● What to do
Your reply should consist of the entries, copied exactly and stripped of images.

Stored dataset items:
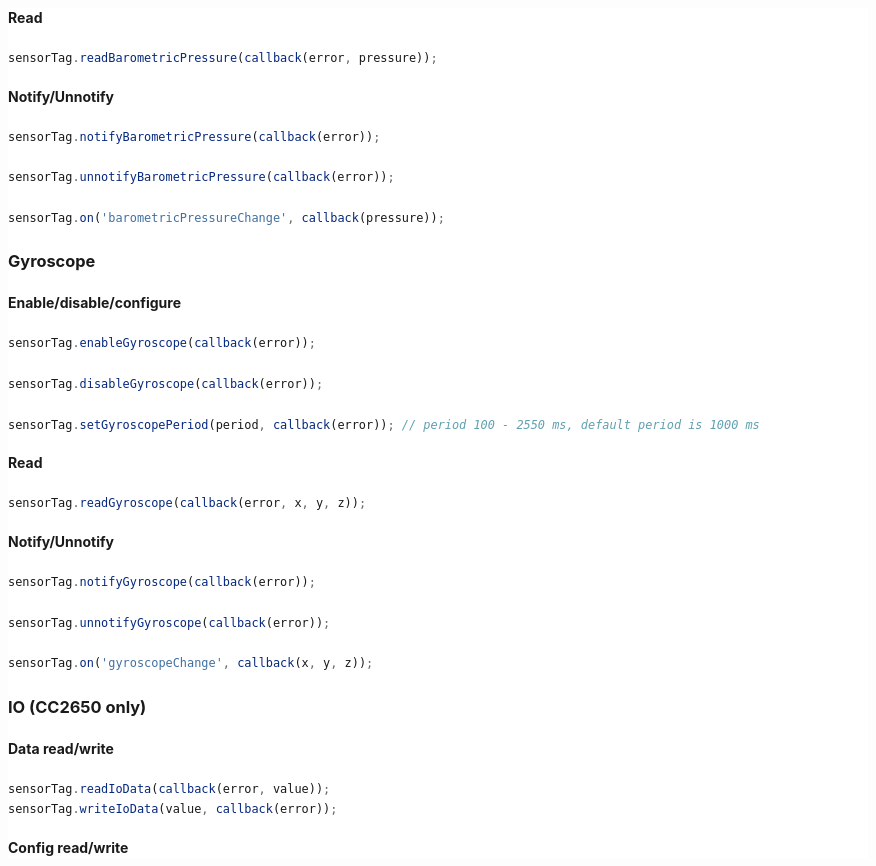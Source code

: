 #### Read

```javascript
sensorTag.readBarometricPressure(callback(error, pressure));
```

#### Notify/Unnotify

```javascript
sensorTag.notifyBarometricPressure(callback(error));

sensorTag.unnotifyBarometricPressure(callback(error));

sensorTag.on('barometricPressureChange', callback(pressure));
```

### Gyroscope

#### Enable/disable/configure

```javascript
sensorTag.enableGyroscope(callback(error));

sensorTag.disableGyroscope(callback(error));

sensorTag.setGyroscopePeriod(period, callback(error)); // period 100 - 2550 ms, default period is 1000 ms
```

#### Read

```javascript
sensorTag.readGyroscope(callback(error, x, y, z));
```

#### Notify/Unnotify

```javascript
sensorTag.notifyGyroscope(callback(error));

sensorTag.unnotifyGyroscope(callback(error));

sensorTag.on('gyroscopeChange', callback(x, y, z));
```

### IO (CC2650 only)

#### Data read/write

```javascript
sensorTag.readIoData(callback(error, value));
sensorTag.writeIoData(value, callback(error));
```

#### Config read/write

● Answer to this task
Source code

: #### Read

```javascript
sensorTag.readBarometricPressure(callback(error, pressure));
```

#### Notify/Unnotify

```javascript
sensorTag.notifyBarometricPressure(callback(error));

sensorTag.unnotifyBarometricPressure(callback(error));

sensorTag.on('barometricPressureChange', callback(pressure));
```

### Gyroscope

#### Enable/disable/configure

```javascript
sensorTag.enableGyroscope(callback(error));

sensorTag.disableGyroscope(callback(error));

sensorTag.setGyroscopePeriod(period, callback(error)); // period 100 - 2550 ms, default period is 1000 ms
```

#### Read

```javascript
sensorTag.readGyroscope(callback(error, x, y, z));
```

#### Notify/Unnotify

```javascript
sensorTag.notifyGyroscope(callback(error));

sensorTag.unnotifyGyroscope(callback(error));

sensorTag.on('gyroscopeChange', callback(x, y, z));
```

### IO (CC2650 only)

#### Data read/write

```javascript
sensorTag.readIoData(callback(error, value));
sensorTag.writeIoData(value, callback(error));
```

#### Config read/write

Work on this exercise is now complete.